-- Problem to work on --
Search the entries below for the word "time", then copy each line in which it is found.

Source records below:

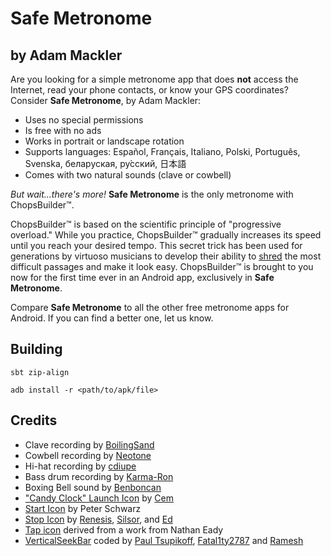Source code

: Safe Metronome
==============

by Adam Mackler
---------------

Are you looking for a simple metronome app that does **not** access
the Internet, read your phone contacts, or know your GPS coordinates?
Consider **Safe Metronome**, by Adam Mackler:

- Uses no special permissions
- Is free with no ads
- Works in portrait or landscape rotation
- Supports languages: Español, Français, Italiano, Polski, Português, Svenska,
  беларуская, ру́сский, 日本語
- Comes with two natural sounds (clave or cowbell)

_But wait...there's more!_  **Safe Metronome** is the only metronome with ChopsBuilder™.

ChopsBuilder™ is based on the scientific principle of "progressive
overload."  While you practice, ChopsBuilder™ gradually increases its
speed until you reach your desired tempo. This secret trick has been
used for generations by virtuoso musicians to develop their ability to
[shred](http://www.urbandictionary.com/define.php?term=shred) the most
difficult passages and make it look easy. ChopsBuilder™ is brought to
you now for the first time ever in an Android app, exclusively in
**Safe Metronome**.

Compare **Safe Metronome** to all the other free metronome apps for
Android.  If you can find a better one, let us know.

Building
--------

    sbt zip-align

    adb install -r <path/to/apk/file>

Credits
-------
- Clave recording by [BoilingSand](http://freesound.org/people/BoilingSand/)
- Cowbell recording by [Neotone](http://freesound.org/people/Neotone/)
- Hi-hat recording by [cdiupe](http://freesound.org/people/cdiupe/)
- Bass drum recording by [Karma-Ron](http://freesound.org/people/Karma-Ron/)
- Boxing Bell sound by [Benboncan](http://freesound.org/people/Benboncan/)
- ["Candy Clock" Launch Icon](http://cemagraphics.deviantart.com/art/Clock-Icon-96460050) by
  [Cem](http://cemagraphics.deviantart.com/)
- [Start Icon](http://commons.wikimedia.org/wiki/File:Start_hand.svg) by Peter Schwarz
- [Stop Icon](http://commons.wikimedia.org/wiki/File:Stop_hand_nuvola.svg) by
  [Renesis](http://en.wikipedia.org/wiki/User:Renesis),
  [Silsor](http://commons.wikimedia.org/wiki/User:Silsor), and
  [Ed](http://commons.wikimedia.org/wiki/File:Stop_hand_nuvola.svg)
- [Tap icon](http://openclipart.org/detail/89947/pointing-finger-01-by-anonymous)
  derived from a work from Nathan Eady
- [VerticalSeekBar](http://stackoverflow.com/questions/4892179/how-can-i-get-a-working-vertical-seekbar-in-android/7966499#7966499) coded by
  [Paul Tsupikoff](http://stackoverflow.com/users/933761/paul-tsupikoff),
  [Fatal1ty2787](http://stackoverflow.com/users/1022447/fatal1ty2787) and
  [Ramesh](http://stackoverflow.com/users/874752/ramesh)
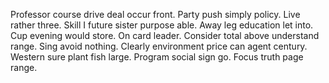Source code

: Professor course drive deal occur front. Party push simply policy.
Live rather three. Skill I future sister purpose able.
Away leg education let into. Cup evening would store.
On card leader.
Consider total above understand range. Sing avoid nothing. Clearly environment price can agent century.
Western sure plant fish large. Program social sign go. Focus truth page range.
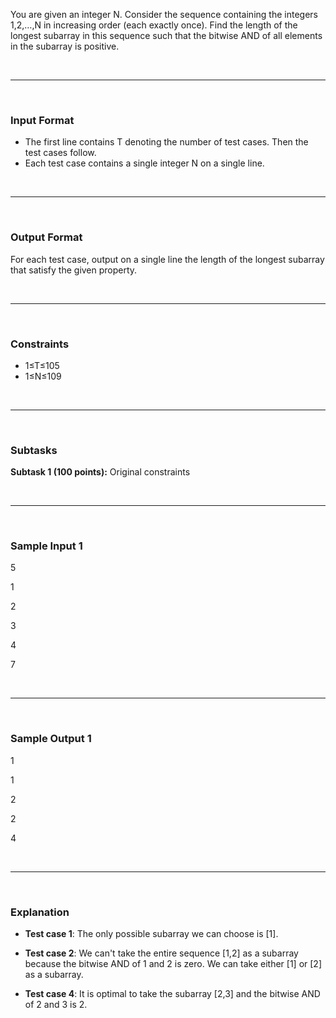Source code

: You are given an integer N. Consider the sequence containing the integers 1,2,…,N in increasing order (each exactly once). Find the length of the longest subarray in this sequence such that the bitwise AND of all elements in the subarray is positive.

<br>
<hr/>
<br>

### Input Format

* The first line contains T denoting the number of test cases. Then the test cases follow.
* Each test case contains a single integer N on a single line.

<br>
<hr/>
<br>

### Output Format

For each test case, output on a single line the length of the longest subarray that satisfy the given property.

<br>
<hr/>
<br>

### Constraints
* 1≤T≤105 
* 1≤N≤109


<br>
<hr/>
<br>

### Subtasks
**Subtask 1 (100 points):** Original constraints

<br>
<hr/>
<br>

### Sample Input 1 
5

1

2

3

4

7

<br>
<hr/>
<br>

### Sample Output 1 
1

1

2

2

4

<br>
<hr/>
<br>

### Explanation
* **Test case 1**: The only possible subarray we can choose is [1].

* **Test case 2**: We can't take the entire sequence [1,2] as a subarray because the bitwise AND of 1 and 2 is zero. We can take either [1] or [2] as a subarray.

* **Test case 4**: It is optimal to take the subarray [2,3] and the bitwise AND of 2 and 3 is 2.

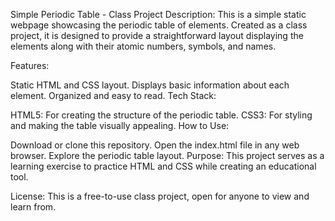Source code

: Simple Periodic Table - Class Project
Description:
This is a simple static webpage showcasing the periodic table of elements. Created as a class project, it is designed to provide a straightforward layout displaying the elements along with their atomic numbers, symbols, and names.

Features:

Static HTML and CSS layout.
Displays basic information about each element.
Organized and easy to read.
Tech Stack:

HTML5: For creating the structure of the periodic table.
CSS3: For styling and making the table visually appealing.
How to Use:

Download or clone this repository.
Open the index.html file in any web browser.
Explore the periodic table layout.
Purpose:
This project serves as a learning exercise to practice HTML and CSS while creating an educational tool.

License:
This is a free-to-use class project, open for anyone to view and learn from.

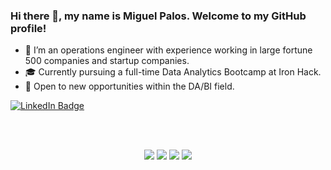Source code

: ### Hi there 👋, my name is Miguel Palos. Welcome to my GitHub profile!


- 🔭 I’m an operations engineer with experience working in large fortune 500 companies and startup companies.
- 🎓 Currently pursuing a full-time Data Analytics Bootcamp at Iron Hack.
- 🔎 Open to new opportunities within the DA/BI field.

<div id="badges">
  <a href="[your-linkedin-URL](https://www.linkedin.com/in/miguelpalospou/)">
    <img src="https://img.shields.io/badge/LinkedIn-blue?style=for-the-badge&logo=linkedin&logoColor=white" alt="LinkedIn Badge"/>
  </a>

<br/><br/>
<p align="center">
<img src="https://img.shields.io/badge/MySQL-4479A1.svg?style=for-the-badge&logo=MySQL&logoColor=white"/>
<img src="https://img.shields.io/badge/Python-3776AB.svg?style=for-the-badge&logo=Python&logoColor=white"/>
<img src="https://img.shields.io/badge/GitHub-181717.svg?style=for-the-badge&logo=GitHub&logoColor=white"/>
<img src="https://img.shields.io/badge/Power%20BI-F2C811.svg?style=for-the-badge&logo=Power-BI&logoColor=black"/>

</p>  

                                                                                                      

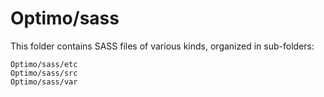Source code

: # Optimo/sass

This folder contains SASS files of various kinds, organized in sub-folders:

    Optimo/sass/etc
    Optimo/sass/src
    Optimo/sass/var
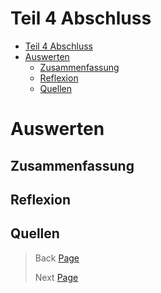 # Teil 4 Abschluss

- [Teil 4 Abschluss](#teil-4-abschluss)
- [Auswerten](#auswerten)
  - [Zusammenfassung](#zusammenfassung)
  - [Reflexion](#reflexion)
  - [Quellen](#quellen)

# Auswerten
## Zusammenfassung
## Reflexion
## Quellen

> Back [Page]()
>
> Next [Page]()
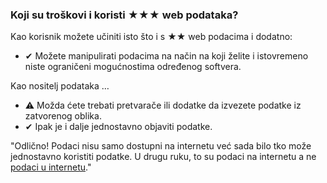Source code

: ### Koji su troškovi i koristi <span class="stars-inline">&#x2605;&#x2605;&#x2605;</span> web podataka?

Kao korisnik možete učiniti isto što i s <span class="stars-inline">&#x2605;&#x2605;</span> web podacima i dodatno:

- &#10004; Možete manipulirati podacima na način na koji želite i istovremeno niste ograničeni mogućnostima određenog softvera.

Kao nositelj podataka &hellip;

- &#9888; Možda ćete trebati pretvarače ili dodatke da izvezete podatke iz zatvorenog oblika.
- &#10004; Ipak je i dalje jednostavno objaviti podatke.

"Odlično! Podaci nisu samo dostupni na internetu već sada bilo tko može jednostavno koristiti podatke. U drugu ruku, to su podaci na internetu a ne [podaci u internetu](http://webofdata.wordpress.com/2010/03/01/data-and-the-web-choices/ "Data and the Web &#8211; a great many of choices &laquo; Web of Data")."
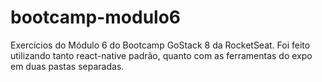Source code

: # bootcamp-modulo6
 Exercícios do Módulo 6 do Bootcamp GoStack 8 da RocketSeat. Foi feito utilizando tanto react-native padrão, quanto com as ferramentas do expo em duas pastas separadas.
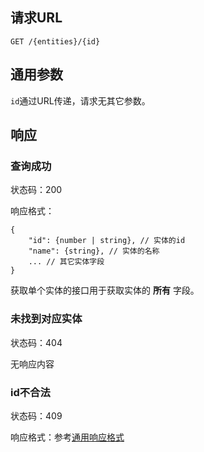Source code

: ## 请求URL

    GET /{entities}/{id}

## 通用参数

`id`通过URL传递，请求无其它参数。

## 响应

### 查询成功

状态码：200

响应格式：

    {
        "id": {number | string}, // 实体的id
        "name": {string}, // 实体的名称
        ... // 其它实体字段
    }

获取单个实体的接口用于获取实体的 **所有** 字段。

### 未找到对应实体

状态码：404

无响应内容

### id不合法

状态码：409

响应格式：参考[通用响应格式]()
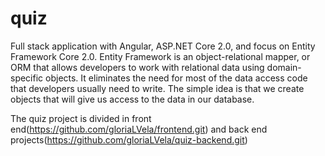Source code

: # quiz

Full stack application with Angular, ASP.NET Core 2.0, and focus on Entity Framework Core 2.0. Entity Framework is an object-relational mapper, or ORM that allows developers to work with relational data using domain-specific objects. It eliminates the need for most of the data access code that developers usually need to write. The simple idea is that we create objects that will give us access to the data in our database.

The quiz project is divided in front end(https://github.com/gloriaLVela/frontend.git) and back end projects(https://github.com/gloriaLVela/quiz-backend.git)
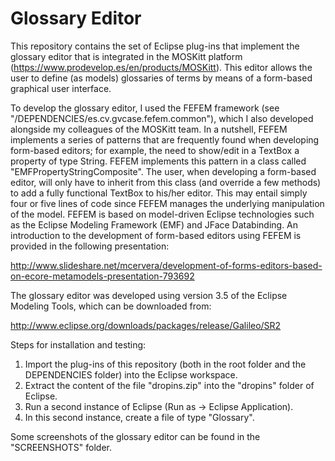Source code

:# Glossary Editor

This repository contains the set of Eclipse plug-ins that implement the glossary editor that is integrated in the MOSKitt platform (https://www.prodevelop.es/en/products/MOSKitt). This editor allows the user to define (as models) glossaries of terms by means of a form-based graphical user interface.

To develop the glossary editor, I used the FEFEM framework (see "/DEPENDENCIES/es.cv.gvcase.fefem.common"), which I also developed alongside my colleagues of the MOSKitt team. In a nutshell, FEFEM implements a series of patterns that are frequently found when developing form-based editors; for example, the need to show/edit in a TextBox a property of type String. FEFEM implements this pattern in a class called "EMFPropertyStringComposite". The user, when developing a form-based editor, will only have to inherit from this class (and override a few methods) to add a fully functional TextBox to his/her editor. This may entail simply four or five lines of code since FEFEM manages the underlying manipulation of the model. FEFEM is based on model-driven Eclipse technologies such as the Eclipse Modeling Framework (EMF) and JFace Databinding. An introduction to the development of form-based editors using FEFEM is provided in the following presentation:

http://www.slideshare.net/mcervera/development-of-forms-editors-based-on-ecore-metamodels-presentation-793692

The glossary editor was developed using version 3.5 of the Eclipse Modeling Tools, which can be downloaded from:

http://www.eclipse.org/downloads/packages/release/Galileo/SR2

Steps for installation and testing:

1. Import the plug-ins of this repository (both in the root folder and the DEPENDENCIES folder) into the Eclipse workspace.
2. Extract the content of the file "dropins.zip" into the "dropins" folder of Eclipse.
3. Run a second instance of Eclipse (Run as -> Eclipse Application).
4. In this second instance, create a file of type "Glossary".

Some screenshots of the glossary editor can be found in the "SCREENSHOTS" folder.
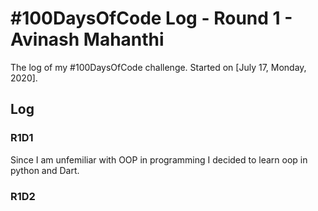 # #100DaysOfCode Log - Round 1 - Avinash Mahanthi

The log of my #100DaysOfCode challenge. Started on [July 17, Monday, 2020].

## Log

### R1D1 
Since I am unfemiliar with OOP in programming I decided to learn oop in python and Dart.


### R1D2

End of Source records.

-- Written solution --
you now for the first time ever in an Android app, exclusively in
- 🎓 Currently pursuing a full-time Data Analytics Bootcamp at Iron Hack.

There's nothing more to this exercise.